Risky Business

I spoke last month about slowing down and taking a pause. I was beginning to dig out of my studio and fully intended this month to write about that process. However, as with all things in life, life happens, plans shift and one must pivot. I decided that rather than skip a blogpost this month, I would invite another artist to talk about her own studio practice. There is so much to learn when peeking into other artists’ studios, seeing what the process is like and the materials used. It’s a way of looking at the world through their eyes. So occasionally I'm going to invite other artists to write guest blog posts.

Avery Syrig is an artist, friend, art installer, artist advisor and fellow conceptual and material-based artist. I'll be back next month!


Avery opening the paper making studio

A flurry of making

This past summer, as many of you know, Christine invited me to do a “mini” paper making residency at her home studio. I jumped at the opportunity to work alongside a good friend making a preciously scarce material (handmade paper) that I had been hoarding in my studio since my last access to a paper making studio 10 years ago in college. As is with most things with Christine and I, we got overexcited and overambitious and bought 8 pounds of pulp (that’s 8 pounds dry for you papermakers). Our one mini session turned into 3 mini sessions. I pulled 60+ sheets of plain paper, 50+ sheets of paper with embedded mixed materials, made 15 sculptures on frames, and 10 free-form sculptures off frames. By the end of the fall my studio tables were overflowing with paper.

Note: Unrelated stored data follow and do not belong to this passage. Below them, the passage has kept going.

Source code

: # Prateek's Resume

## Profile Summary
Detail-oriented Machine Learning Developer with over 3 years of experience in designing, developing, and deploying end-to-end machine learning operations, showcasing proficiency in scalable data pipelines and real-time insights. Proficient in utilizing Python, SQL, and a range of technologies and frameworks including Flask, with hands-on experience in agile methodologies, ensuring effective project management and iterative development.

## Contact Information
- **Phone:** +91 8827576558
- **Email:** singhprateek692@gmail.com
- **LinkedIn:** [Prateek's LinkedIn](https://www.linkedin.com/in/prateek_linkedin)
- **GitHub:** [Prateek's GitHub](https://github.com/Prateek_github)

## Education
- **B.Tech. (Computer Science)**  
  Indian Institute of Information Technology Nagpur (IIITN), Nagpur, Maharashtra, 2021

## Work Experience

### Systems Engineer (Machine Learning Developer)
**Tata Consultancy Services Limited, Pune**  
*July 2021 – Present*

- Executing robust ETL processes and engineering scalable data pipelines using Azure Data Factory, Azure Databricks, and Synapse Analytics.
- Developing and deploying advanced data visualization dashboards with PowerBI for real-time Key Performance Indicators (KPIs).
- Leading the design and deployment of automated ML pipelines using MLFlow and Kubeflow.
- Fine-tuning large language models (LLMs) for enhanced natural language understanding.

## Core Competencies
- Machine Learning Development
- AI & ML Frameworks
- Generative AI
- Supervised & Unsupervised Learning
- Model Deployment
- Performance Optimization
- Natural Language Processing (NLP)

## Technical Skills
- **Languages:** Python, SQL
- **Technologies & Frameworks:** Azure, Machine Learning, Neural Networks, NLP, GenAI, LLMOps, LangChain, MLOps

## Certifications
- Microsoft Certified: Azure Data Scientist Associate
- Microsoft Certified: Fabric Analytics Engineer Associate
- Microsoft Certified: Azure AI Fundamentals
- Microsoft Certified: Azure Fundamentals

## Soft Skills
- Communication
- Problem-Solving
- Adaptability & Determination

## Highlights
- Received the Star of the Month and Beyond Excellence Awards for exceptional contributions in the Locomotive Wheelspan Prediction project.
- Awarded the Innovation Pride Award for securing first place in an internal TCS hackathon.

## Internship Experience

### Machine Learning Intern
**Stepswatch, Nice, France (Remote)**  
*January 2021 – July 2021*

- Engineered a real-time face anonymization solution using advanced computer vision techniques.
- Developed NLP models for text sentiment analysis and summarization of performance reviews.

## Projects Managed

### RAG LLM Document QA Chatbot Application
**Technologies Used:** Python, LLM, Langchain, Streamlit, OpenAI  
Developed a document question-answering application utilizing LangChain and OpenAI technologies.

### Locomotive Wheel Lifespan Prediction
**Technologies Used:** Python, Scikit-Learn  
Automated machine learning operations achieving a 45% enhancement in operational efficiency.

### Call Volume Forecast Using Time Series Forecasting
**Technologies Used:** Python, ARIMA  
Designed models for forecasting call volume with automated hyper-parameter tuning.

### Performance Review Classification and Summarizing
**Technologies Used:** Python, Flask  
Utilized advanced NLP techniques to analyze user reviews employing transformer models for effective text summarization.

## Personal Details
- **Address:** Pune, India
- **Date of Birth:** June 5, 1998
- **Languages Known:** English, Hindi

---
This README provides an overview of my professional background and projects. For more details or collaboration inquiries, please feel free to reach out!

As a predominantly three dimensional artist I was overwhelmed and stuck: What do I do with all this two dimensional stuff?

What do I do with all this two dimensional stuff?

Studio tables overflowing with handmade papers

At first I ignored it, and jumped into the busy holidays and new year. Then I started going to my studio and just sitting there, staring at it. Then I decided I needed to get it off of my work surface: the sculptures piled in a large plastic storage bin; the papers individually pulled into their own plastic sleeves and stacked in a cardboard portfolio. And then I sat down and stared at the empty table. Why did I spend all this time, money, and energy making these things? Why take all the materials used in my sculptural assemblages and flatten them into paper? What was I gaining from flattening and putting my concepts into a neutral toned box?

A list from the past

I was still stuck. I signed up for a critique group and in the meantime I completed every household task I could think of: cleaning and upgrading my wood shop, making a new cat litter box, making a seed starting table, framing collected artworks, reorganizing all the closets, deep cleaning the bathroom, editing my bookshelf, and finally finding places for the remaining belongings of my partner, Spencer, who had just moved in. I happened across a sketchbook with a list I made in a random life goals class I had taken many years ago:

I paused and looked over at Spencer sprawled out on the bed writing and I started giggling. When I wrote these goals, they seemed like insurmountable feats but two months later I would go on my first date with Spencer. Six months later I would quit my day job to install art and advise artists full time on my own schedule and making more money for myself than I ever had working in restaurants, offices, and contemporary galleries. Two years later I would happen across an artist zoom group focused on studio practice that would support me in making more work in just a few months than I had in four years. Three years later I would make my house down payment goal and qualify for a higher mortgage than I had originally thought I would qualify for. Each step was terrifying and some seemed much more risky to the path normally taken.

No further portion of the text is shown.